:: WHAT IS EXPECTED ::
Transcribe exactly, and only, the lines that run from the one containing "Fortunately, the metadata" through the end of the records.

:: DATA FOR ANALYSIS ::
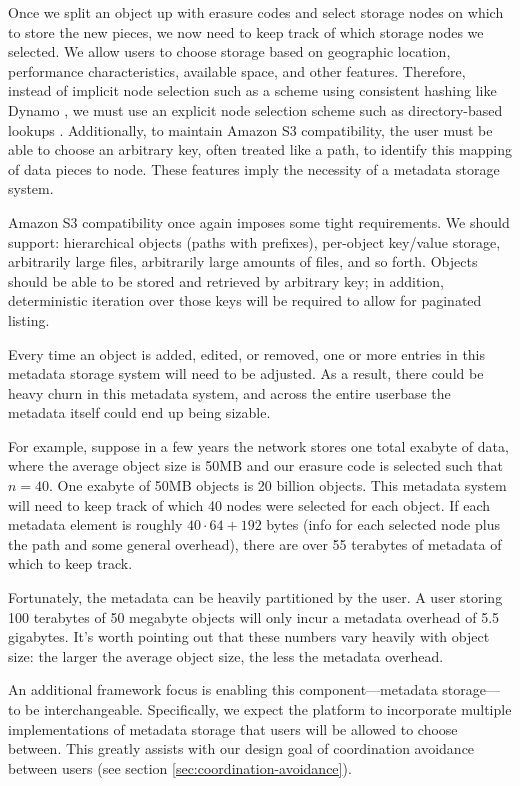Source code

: \documentclass[8pt,fleqn,openany]{book}
\begin{document}
Once we split an object up with erasure codes and select storage nodes on
which to store the new pieces, we now need to keep track of which storage
nodes we selected. We allow users to choose storage based on geographic
location, performance characteristics, available space, and other features.
Therefore, instead of implicit node selection such as a scheme using consistent
hashing like Dynamo \cite{dynamo}, we must use an explicit node selection
scheme such as directory-based lookups \cite{p2p-policies}.
Additionally, to maintain Amazon S3 compatibility, the user must be able to
choose an arbitrary key, often treated like a path, to identify this mapping
of data pieces to node. These features imply the necessity of a metadata
storage system.

Amazon S3 compatibility once again imposes some tight requirements.
We should support:
hierarchical objects (paths with prefixes), per-object key/value storage,
arbitrarily large files, arbitrarily large amounts of files, and so forth.
Objects should be able to be stored and retrieved by arbitrary key; in addition,
deterministic iteration over those keys will be required to allow for
paginated listing.

Every time an
object is added, edited, or removed, one or more entries in this metadata
storage system will need to be adjusted. As a result, there could be heavy churn
in this metadata system, and across the entire userbase the metadata itself
could end up being sizable.

For example, suppose in
a few years the network stores one total exabyte of data, where the average object
size is 50MB and our erasure code is selected such that $n=40$.
One exabyte of 50MB objects is 20 billion objects.
This metadata system will need
to keep track of which 40 nodes were selected for each object.
If each metadata element is roughly $40\cdot 64+192$ bytes (info for each
selected node plus the path and some general overhead), there are over 55
terabytes of metadata of which to keep track.

Fortunately, the metadata can be heavily partitioned by the user. A user storing
100 terabytes of 50 megabyte objects will only incur a metadata overhead of 5.5
gigabytes. It's worth pointing out that these numbers vary
heavily with object size: the larger the average object size, the less the
metadata overhead.

An additional framework focus is enabling this component---metadata
storage---to be interchangeable. Specifically, we expect the platform to incorporate
multiple implementations of metadata storage that users will be allowed to
choose between. This greatly assists with our design goal of coordination
avoidance between users (see section \ref{sec:coordination-avoidance}).
\end{document}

:: WRITTEN SOLUTION ::
Fortunately, the metadata can be heavily partitioned by the user. A user storing
100 terabytes of 50 megabyte objects will only incur a metadata overhead of 5.5
gigabytes. It's worth pointing out that these numbers vary
heavily with object size: the larger the average object size, the less the
metadata overhead.

An additional framework focus is enabling this component---metadata
storage---to be interchangeable. Specifically, we expect the platform to incorporate
multiple implementations of metadata storage that users will be allowed to
choose between. This greatly assists with our design goal of coordination
avoidance between users (see section \ref{sec:coordination-avoidance}).
\end{document}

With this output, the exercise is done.